WHAT YOU WILL DO:
From the listing below, set down exactly the lines between the one holding "these techniques share" and the one holding "the design of", inclusive. No other line is wanted.

RECORDS FOR THIS EXERCISE:

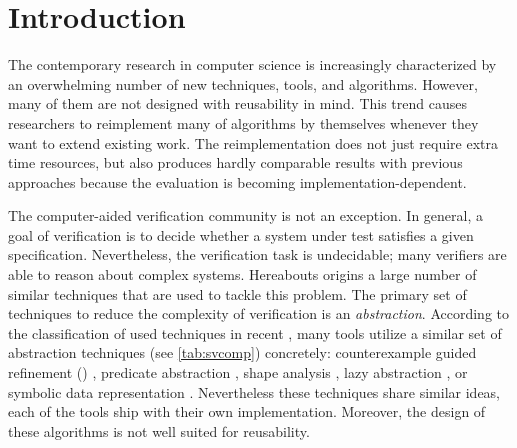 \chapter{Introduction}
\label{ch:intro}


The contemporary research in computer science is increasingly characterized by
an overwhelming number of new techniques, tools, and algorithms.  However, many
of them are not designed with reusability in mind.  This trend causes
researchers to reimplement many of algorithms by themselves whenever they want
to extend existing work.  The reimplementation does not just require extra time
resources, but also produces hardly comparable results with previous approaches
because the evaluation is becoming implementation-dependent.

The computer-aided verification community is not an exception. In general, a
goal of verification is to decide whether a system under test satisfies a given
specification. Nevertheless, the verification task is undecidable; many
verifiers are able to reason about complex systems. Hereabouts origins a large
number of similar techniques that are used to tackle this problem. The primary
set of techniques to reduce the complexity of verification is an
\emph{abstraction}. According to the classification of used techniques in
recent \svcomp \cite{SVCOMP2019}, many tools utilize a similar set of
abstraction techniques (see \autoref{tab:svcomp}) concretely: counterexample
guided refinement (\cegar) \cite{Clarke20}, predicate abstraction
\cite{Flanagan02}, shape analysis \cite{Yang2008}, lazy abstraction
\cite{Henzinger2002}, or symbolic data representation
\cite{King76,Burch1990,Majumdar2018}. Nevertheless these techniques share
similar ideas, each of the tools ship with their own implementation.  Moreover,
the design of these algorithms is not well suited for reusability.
...
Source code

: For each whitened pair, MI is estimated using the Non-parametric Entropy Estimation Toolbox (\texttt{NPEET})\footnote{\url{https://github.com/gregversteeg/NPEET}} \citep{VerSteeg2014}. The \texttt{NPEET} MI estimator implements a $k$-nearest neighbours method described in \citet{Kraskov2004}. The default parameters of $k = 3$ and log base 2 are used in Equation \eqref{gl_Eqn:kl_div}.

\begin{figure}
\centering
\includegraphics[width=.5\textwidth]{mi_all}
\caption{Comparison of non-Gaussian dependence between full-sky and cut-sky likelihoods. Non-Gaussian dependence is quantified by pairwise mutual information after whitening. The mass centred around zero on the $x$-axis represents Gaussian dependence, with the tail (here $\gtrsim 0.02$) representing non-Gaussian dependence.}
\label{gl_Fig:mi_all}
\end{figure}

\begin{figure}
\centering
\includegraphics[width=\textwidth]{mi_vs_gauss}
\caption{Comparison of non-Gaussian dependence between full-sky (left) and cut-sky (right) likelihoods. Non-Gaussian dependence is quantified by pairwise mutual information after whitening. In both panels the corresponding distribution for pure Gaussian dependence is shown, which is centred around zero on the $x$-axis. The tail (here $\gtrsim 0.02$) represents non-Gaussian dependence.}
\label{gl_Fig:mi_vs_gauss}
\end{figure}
...
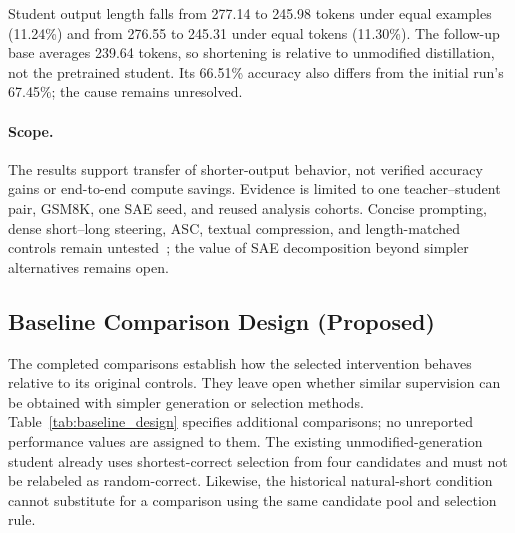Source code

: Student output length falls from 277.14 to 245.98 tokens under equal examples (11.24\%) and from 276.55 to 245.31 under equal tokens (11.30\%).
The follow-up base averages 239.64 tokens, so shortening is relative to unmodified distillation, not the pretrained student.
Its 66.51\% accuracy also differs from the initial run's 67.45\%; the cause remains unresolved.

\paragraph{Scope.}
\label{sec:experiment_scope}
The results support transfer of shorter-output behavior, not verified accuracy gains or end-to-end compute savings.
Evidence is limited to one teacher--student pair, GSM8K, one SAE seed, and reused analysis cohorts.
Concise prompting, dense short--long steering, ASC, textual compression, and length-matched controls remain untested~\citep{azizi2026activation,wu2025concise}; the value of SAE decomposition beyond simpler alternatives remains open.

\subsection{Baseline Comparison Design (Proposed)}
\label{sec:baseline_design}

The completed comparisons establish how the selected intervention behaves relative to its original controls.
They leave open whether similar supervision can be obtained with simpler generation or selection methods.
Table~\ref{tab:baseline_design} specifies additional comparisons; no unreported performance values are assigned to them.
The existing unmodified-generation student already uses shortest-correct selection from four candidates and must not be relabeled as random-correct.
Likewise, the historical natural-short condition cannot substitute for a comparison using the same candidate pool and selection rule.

ANSWER TO THE EXERCISE:
\cite{King76,Burch1990,Majumdar2018}. Nevertheless these techniques share
similar ideas, each of the tools ship with their own implementation.  Moreover,
the design of these algorithms is not well suited for reusability.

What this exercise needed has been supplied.